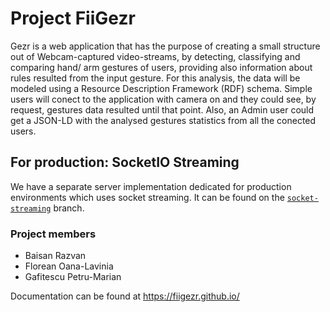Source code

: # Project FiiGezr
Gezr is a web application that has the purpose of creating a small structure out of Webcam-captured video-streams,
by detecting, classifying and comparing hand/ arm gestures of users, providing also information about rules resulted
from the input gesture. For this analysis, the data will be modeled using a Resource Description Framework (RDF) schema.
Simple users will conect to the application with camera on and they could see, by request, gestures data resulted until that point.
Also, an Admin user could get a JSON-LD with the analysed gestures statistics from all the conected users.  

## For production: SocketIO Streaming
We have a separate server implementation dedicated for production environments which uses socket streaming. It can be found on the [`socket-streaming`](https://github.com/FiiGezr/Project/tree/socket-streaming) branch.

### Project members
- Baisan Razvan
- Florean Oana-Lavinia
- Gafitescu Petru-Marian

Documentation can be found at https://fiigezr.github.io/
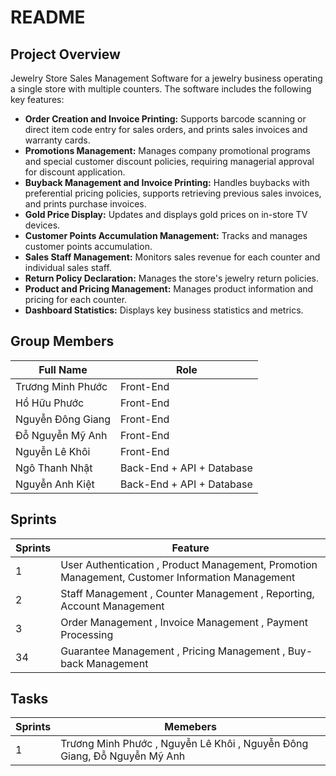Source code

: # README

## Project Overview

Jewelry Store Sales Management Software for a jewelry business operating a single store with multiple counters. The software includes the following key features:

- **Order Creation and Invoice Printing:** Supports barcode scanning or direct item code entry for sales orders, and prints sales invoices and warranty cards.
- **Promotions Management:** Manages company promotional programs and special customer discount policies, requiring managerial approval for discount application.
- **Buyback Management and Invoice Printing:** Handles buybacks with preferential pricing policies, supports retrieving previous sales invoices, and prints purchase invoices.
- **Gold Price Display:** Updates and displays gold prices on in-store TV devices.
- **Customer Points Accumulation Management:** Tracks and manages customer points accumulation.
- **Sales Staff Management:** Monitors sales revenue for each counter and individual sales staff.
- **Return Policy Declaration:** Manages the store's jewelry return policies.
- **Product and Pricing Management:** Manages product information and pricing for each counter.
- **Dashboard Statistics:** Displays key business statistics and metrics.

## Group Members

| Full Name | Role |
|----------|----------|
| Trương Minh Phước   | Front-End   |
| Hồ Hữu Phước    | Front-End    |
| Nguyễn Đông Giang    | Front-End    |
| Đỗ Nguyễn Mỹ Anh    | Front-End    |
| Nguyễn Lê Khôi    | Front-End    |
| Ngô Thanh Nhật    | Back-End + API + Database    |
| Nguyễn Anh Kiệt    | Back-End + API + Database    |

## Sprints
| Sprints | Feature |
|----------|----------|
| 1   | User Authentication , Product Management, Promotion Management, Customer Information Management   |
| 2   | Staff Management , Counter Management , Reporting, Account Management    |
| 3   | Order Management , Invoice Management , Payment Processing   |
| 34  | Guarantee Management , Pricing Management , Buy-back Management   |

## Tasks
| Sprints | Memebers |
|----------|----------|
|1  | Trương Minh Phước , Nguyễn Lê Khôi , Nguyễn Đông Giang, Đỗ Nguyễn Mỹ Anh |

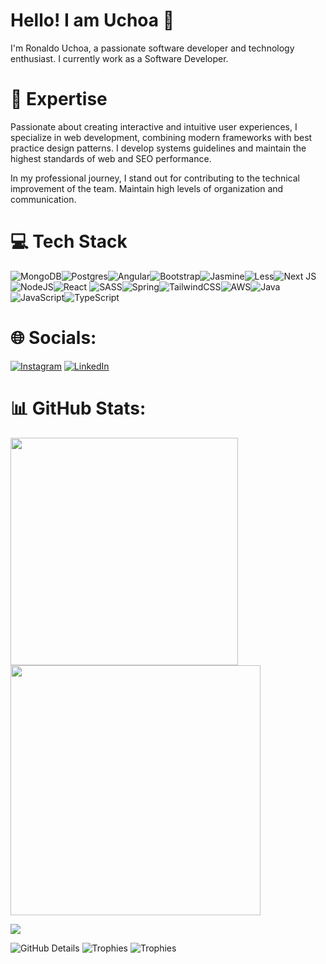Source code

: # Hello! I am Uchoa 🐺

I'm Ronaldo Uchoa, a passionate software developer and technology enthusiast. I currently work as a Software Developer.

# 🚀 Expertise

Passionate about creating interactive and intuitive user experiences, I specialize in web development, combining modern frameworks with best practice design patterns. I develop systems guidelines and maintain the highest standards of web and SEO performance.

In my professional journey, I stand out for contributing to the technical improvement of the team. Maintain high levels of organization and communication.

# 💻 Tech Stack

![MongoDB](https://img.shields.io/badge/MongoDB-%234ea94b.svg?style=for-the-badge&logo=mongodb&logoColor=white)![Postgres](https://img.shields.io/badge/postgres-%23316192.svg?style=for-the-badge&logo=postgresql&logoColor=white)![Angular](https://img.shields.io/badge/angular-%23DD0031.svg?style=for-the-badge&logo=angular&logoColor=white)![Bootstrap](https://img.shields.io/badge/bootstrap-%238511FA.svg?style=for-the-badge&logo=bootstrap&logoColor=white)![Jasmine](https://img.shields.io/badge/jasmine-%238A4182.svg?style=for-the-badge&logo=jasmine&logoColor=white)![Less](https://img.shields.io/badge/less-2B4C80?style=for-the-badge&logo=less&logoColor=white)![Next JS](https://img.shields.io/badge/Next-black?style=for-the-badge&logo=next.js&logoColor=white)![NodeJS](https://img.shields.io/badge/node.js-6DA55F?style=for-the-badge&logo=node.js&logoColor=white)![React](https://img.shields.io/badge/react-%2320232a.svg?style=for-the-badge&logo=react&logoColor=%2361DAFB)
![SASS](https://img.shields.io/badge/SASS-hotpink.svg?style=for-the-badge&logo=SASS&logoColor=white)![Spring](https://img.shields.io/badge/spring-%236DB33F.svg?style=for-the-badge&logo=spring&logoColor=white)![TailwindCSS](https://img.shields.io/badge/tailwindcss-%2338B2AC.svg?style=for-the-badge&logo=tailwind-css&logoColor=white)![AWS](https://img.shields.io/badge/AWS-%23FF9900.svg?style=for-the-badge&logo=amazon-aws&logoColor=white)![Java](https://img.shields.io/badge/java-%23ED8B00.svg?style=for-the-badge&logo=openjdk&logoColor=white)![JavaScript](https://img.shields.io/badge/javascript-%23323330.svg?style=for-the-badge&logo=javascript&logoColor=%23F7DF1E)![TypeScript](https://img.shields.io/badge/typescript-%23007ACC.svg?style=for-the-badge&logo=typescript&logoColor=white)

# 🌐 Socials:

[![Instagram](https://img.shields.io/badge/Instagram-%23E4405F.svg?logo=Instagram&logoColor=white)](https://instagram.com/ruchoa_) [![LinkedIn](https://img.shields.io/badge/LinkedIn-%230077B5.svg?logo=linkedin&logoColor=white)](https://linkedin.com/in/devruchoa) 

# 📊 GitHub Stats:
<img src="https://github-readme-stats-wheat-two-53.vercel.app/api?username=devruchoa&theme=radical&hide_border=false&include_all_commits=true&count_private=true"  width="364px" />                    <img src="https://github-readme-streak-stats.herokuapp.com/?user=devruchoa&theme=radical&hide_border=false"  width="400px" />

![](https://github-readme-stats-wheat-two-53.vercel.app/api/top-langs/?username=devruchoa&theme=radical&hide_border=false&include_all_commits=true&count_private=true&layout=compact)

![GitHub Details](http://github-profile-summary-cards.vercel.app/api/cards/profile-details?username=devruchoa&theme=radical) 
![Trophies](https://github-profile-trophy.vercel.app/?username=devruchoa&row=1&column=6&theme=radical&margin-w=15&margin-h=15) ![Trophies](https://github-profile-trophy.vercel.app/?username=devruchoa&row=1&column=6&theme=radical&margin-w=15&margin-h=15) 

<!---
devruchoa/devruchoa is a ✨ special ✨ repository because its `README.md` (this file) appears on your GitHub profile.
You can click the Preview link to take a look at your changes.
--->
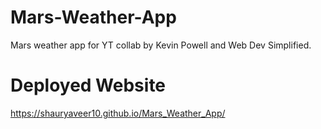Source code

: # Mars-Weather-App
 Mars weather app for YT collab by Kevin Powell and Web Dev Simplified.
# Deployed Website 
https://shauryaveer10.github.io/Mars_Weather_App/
+ + + + + + +
* _What you need to do_: Going through the listing above, copy out every line that has the string "software".

* _Solution_:
Jewelry Store Sales Management Software for a jewelry business operating a single store with multiple counters. The software includes the following key features:
I'm Ronaldo Uchoa, a passionate software developer and technology enthusiast. I currently work as a Software Developer.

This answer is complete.